1) Defining afternoon awaits Toffees
For the third time in 29 years, Everton’s Premier League status is on the line on the final day at Goodison Park although, unlike against Wimbledon in 1994 or Coventry in 1998, survival is in their own hands. The task sounds straightforward enough: beat a Bournemouth team with nothing to play for and a 70th consecutive season in the top flight is guaranteed. Everton, though, have an aversion to the straightforward. Sean Dyche does not have a decent striker available with Dominic Calvert-Lewin, who has been integral to the team’s recent improvement, hamstrung again. Unless Vitaliy Mykolenko recovers from a thigh injury, he will not have a recognised full-back (left or right) available either. Everton have not won at home since 11 March and were soundly beaten twice in five days by Gary O’Neil’s team just before the World Cup break, 4-1 in the Carabao Cup and 3-0 in the Premier League. A defining afternoon, laden with consequence on and off the pitch, awaits. Andy Hunter
2) Last roll of dice for Smith and Foxes
Leicester could scarcely have asked for kinder opposition than West Ham in a match they must win to have even a puncher’s chance of avoiding relegation on the final day. David Moyes’s side have the distraction of a looming Europa Conference League final and are likely to field a weakened side. In the final game before his contract expires, Dean Smith must decide whether to stick with the belt-and-braces back five that kept a rare clean sheet at Newcastle or recall one or both of James Maddison or Harvey Barnes, his most creative sparks who started that game on the bench. It seems inconceivable that a player as gifted as Maddison won’t line up for what may well be his final game for the club, and his selection would mean Harry Souttar or Wout Faes dropping out. Smith has some big and potentially unpopular decisions to make, albeit ones that will be rendered moot if the result at Goodison Park doesn’t go his side’s way. Barry Glendenning
3) Rutter to emerge from obscurity?
While Harry Kane looks well placed to end his Tottenham career with at least one goal at Elland Road – if indeed the England striker really is leaving Spurs this summer – Leeds lack a fit natural goalscorer. With Patrick Bamford hamstrung and Rodrigo nursing a troublesome foot injury – although there is a chance the latter could feature at some point – what does Sam Allardyce do? Like his predecessor, Javi Gracia, it is clear the latest Leeds interim manager does not believe that Georginio Rutter, the France Under-21 forward signed from Hoffenheim in January, is remotely ready for Premier League combat.

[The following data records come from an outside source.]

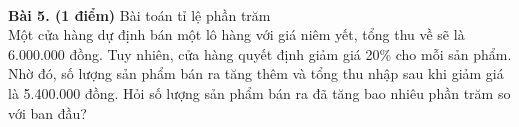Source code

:\documentclass[12pt]{article}
\begin{document}
\begin{center}
\begin{minipage}{0.9\textwidth}
        \\
        \textbf{Bài 5. (1 điểm)} Bài toán tỉ lệ phần trăm \\
        Một cửa hàng dự định bán một lô hàng với giá niêm yết, tổng thu về sẽ là 6.000.000 đồng. Tuy nhiên, cửa hàng quyết định giảm giá 20\% cho mỗi sản phẩm. Nhờ đó, số lượng sản phẩm bán ra tăng thêm và tổng thu nhập sau khi giảm giá là 5.400.000 đồng. Hỏi số lượng sản phẩm bán ra đã tăng bao nhiêu phần trăm so với ban đầu?
    \end{minipage}
\end{center}
\end{document}
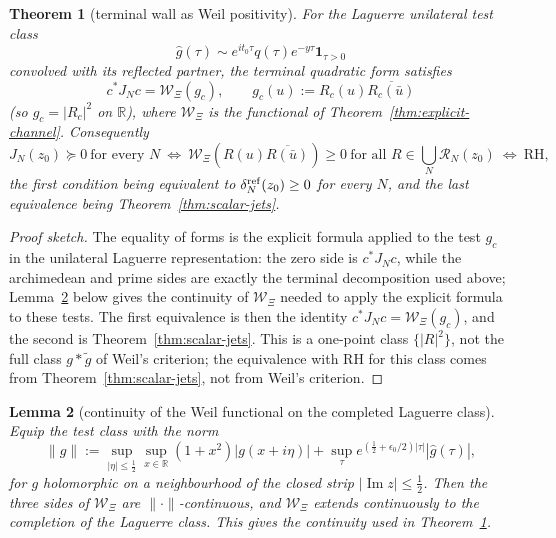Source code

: \documentclass[11pt]{amsart}
\newtheorem{theorem}{Theorem}[section]
\newtheorem{lemma}[theorem]{Lemma}
\theoremstyle{definition}
\theoremstyle{remark}
\theoremstyle{definition}
\renewcommand{\Im}{\operatorname{Im}}
\newcommand{\half}{\tfrac{1}{2}}
\newcommand{\R}{\mathbb{R}}
\begin{document}
\begin{theorem}[terminal wall as Weil positivity]\label{thm:wall-weil}
For the Laguerre unilateral test class
\[
   \widehat g(\tau)\sim e^{it_0\tau}q(\tau)e^{-y\tau}\mathbf 1_{\tau>0}
\]
convolved with its reflected partner, the terminal quadratic form satisfies
\[
   c^*J_Nc=\mathcal W_\Xi(g_c),\qquad g_c(u):=R_c(u)\overline{R_c(\bar u)}
\]
(so $g_c=|R_c|^2$ on $\R$), where $\mathcal W_\Xi$ is the functional of
Theorem~\ref{thm:explicit-channel}.  Consequently
\[
   J_N(z_0)\succeq0\ \text{for every }N
   \ \Longleftrightarrow\
   \mathcal W_\Xi(R(u)\overline{R(\bar u)})\ge0\ \text{for all }R\in\textstyle\bigcup_N\mathcal R_N(z_0)
   \ \Longleftrightarrow\
   \mathrm{RH},
\]
the first condition being equivalent to $\delta_N^{\rm ref}(z_0)\ge0$ for every $N$, and the last
equivalence being Theorem~\ref{thm:scalar-jets}.
\end{theorem}

\begin{proof}[Proof sketch]
The equality of forms is the explicit formula applied to the test $g_c$ in the unilateral
Laguerre representation: the zero side is $c^*J_Nc$, while the archimedean and prime sides are exactly
the terminal decomposition used above; Lemma~\ref{lem:weil-continuity} below gives the continuity of
$\mathcal W_\Xi$ needed to apply the explicit formula to these tests.  The first equivalence is then the identity
$c^*J_Nc=\mathcal W_\Xi(g_c)$, and the second is Theorem~\ref{thm:scalar-jets}.  This is a one-point class
$\{|R|^2\}$, not the full class $g*\tilde g$ of Weil's criterion; the equivalence with RH for this
class comes from Theorem~\ref{thm:scalar-jets}, not from Weil's criterion.
\end{proof}

\begin{lemma}[continuity of the Weil functional on the completed Laguerre class]\label{lem:weil-continuity}
Equip the test class with the norm
\[
   \|g\|:=\sup_{|\eta|\le\half}\sup_{x\in\R}(1+x^2)|g(x+i\eta)|
   +\sup_\tau e^{(\half+\epsilon_0/2)|\tau|}|\widehat g(\tau)|,
\]
for $g$ holomorphic on a neighbourhood of the closed strip $|\Im z|\le\half$.  Then the three sides of
$\mathcal W_\Xi$ are $\|\cdot\|$-continuous, and $\mathcal W_\Xi$ extends continuously to the completion of the Laguerre class.
This gives the continuity used in Theorem~\ref{thm:wall-weil}.
\end{lemma}
\end{document}
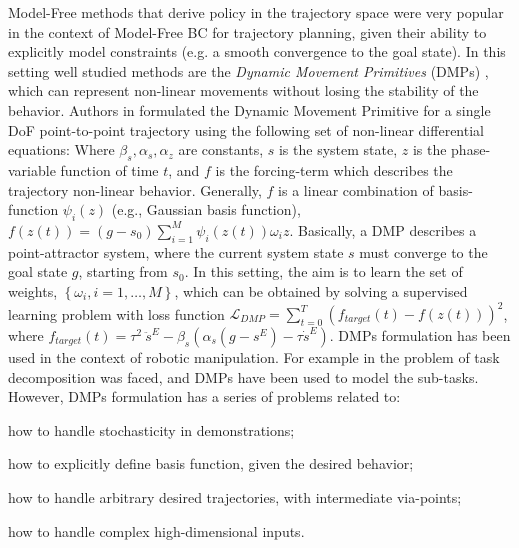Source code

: Model-Free methods that derive policy in the trajectory space were very popular in the context of Model-Free BC for trajectory planning, given their ability to explicitly model constraints (e.g. a smooth convergence to the goal state). In this setting well studied methods are the \textit{Dynamic Movement Primitives} (DMPs) \cite{ijspeert2002learning,ijspeert2013dynamical}, which can represent non-linear movements without losing the stability of the behavior.  
Authors in \cite{ijspeert2013dynamical} formulated the Dynamic Movement Primitive for a single DoF point-to-point trajectory using the following set of non-linear differential equations:  Where $\beta_{s}, \alpha_{s}, \alpha_{z}$ are constants, $s$ is the system state, $z$ is the phase-variable function of time $t$, and $f$ is the forcing-term which describes the trajectory non-linear behavior. Generally, $f$ is a linear combination of basis-function $\psi_{i}(z)$ (e.g., Gaussian basis function), $f(z(t)) = (g-s_{0}) \sum_{i=1}^{M}\psi_{i}(z(t))\omega_{i}z$. Basically, a DMP describes a point-attractor system, where the current system state $s$ must converge to the goal state $g$, starting from $s_{0}$. In this setting, the aim is to learn the set of weights, $\left\{\omega_{i}, i=1,\dots,M\right\}$, which can be obtained by solving a supervised learning problem with loss function $\mathcal{L}_{DMP} = \sum_{t=0}^{T}(f_{target}(t) - f(z(t)))^{2}$, where $f_{target}(t) = \tau^{2} \ \ddot{s}^{E} - \beta_{s}(\alpha_{s}(g - s^{E})-\tau \dot{s}^{E})$. DMPs formulation has been used in the context of robotic manipulation. For example in \cite{meier2011movement_primitive,caccavale2019kinesthetic,agostini2020manipulation} the problem of task decomposition was faced, and DMPs have been used to model the sub-tasks. However, DMPs formulation has a series of problems related to: \begin{enumerate*}[label=(\textbf{\alph*})]
    \item how to handle stochasticity in demonstrations;
    \item how to explicitly define basis function, given the desired behavior;
    \item how to handle arbitrary desired trajectories, with intermediate via-points;
    \item how to handle complex high-dimensional inputs. 
\end{enumerate*}
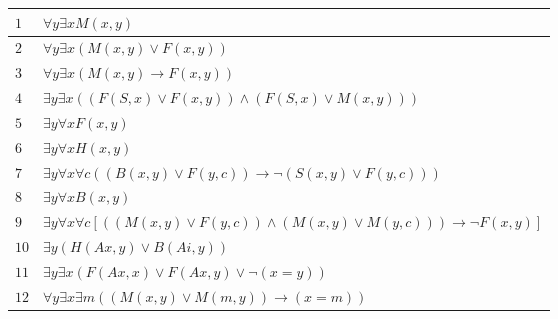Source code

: \documentclass[a4paper,12pt]{article}
\begin{document}
\begin{tcolorbox}
\begin{table}[H]
    \centering
    \begin{tabular}{*2{l}}
    $1$ & $\forall y \exists x M(x,y)$  \\
    \hline 
    $2$ & $\forall y \exists x (M(x,y)\vee F(x,y))$  \\
    \hline
    $3$ & $\forall y \exists x (M(x,y)\rightarrow
    F(x,y))$ \\
    \hline
    $4$ & $\exists y \exists x ((F(S,x) \vee F(x,y)) \wedge (F(S,x) \vee M(x,y)))$  \\
    \hline
    $5$ & $ \exists y \forall x F(x,y)$ \\
    \hline
    $6$ & $\exists y \forall x H(x,y)$ \\
    \hline
    $7$ & $\exists y \forall x \forall c ((B(x,y) \vee F(y,c)) \rightarrow \neg(S(x,y) \vee F(y,c)))$ \\
    \hline
    $8$ & $\exists y \forall x B(x,y)$ \\
    \hline
    $9$ & $\exists y \forall x \forall c [((M(x,y) \vee F(y,c)) \wedge (M(x,y) \vee M(y,c))) \rightarrow \neg F(x,y)]$ \\
    \hline
    $10$ & $\exists y (H(Ax,y) \vee B(Ai,y))$\\
    \hline
    $11$ & $ \exists y \exists x (F(Ax,x) \vee F(Ax,y) \vee \neg(x=y))$ \\
    \hline
    $12$ & $\forall y \exists x \exists m ((M(x,y) \vee M(m,y)) \rightarrow (x=m))$
    \end{tabular}
\end{table}

\end{tcolorbox}


\newpage
\end{document}

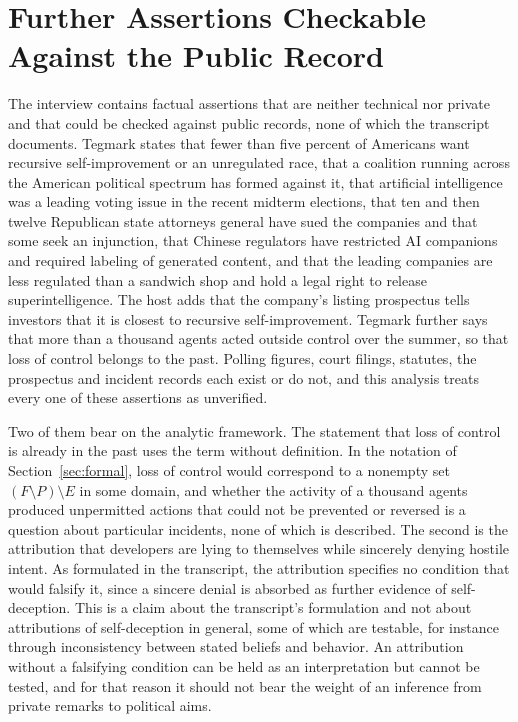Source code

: \documentclass[11pt]{article}
\begin{document}
\section{Further Assertions Checkable Against the Public Record}

The interview contains factual assertions that are neither technical nor private and that could be checked against public records, none of which the transcript documents. Tegmark states that fewer than five percent of Americans want recursive self-improvement or an unregulated race, that a coalition running across the American political spectrum has formed against it, that artificial intelligence was a leading voting issue in the recent midterm elections, that ten and then twelve Republican state attorneys general have sued the companies and that some seek an injunction, that Chinese regulators have restricted AI companions and required labeling of generated content, and that the leading companies are less regulated than a sandwich shop and hold a legal right to release superintelligence. The host adds that the company's listing prospectus tells investors that it is closest to recursive self-improvement. Tegmark further says that more than a thousand agents acted outside control over the summer, so that loss of control belongs to the past. Polling figures, court filings, statutes, the prospectus and incident records each exist or do not, and this analysis treats every one of these assertions as unverified.

Two of them bear on the analytic framework. The statement that loss of control is already in the past uses the term without definition. In the notation of Section~\ref{sec:formal}, loss of control would correspond to a nonempty set $(F\setminus P)\setminus E$ in some domain, and whether the activity of a thousand agents produced unpermitted actions that could not be prevented or reversed is a question about particular incidents, none of which is described. The second is the attribution that developers are lying to themselves while sincerely denying hostile intent. As formulated in the transcript, the attribution specifies no condition that would falsify it, since a sincere denial is absorbed as further evidence of self-deception. This is a claim about the transcript's formulation and not about attributions of self-deception in general, some of which are testable, for instance through inconsistency between stated beliefs and behavior. An attribution without a falsifying condition can be held as an interpretation but cannot be tested, and for that reason it should not bear the weight of an inference from private remarks to political aims.
\end{document}
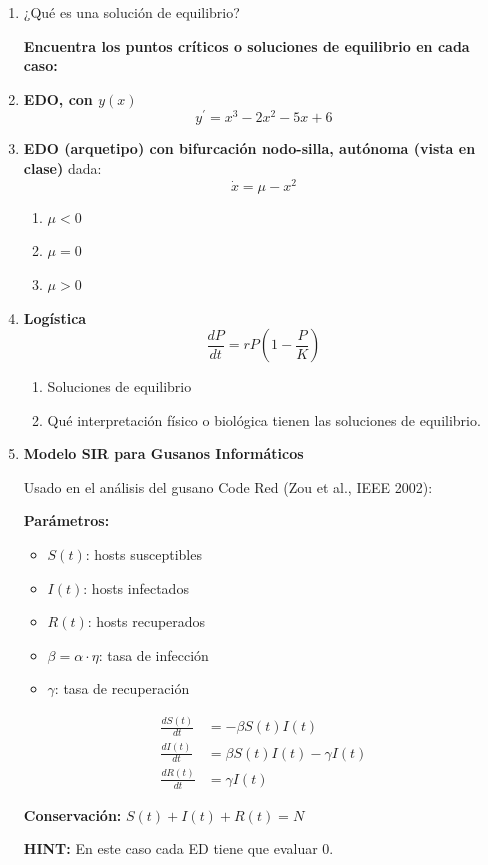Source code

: \begin{enumerate}[label=\arabic*., leftmargin=*]
    \item ¿Qué es una solución de equilibrio?
    
    \vspace{0.3cm}
    \noindent \textbf{Encuentra los puntos críticos o soluciones de equilibrio en cada caso:}
    \vspace{0.2cm}
    
    \item \textbf{EDO, con $y(x)$}
    \[ y^{\prime}=x^{3}-2x^{2}-5x+6 \]

    \item \textbf{EDO (arquetipo) con bifurcación nodo-silla, autónoma (vista en clase)} dada:
    \[ \dot{x}=\mu-x^{2} \]
    \begin{enumerate}[label=(\alph*), leftmargin=*]
        \item $\mu<0$
        \item $\mu=0$
        \item $\mu>0$
    \end{enumerate}

    \item \textbf{Logística}
    \[ \frac{dP}{dt}=rP\left(1-\frac{P}{K}\right) \]
    \begin{enumerate}[label=(\alph*), leftmargin=*]
        \item Soluciones de equilibrio
        \item Qué interpretación físico o biológica tienen las soluciones de equilibrio.
    \end{enumerate}

    \item \textbf{Modelo SIR para Gusanos Informáticos}
    
    Usado en el análisis del gusano Code Red (Zou et al., IEEE 2002):
    
    \textbf{Parámetros:}
    \begin{itemize}[leftmargin=*]
        \item $S(t)$: hosts susceptibles
        \item $I(t)$: hosts infectados
        \item $R(t)$: hosts recuperados
        \item $\beta=\alpha\cdot\eta$: tasa de infección
        \item $\gamma$: tasa de recuperación
    \end{itemize}
    
    \begin{align*}
        \frac{dS(t)}{dt} &= -\beta S(t)I(t) \\
        \frac{dI(t)}{dt} &= \beta S(t)I(t)-\gamma I(t) \\
        \frac{dR(t)}{dt} &= \gamma I(t)
    \end{align*}
    
    \textbf{Conservación:} $S(t)+I(t)+R(t)=N$
    
    \textbf{HINT:} En este caso cada ED tiene que evaluar 0.
\end{enumerate}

Yet in a match where even a win for Leeds may not avert relegation while Spurs aim to secure a Europa Conference League place by leapfrogging Aston Villa, Allardyce may have no option but to hurl Rutter in at the deep end. Right here, right now, luck surely matters more than tactical ingenuity. Deploying Robin Koch as an out-of-position midfield enforcer is all very well but on what appears poised to be a day of farewells, Big Sam can realistically do little more than hope for the best. Louise Taylor
4) A European dilemma for Villa fans
Aston Villa can finish no higher than seventh and Brighton in no more exalted a position than sixth whatever the outcome at Villa Park on Sunday. The home side do have something more than pride to play for, as anything less than a win for Unai Emery’s side could cost them qualification for the Europa Conference League. A four-times Europa League winner with Villarreal (one) and Sevilla (three), Emery knows what it takes to triumph in Europe and the prospect of seeing their team play in continental competition for the first time since 2010 will have many fans excited. But given the transformation in Villa’s fortunes since the Spaniard’s appointment, some might happily forego the prospect of the Thursday-Sunday grind in favour of a far less hectic schedule that could conceivably end with them knocking on the top-four door next season. BG
5) Can United launch title bid next term?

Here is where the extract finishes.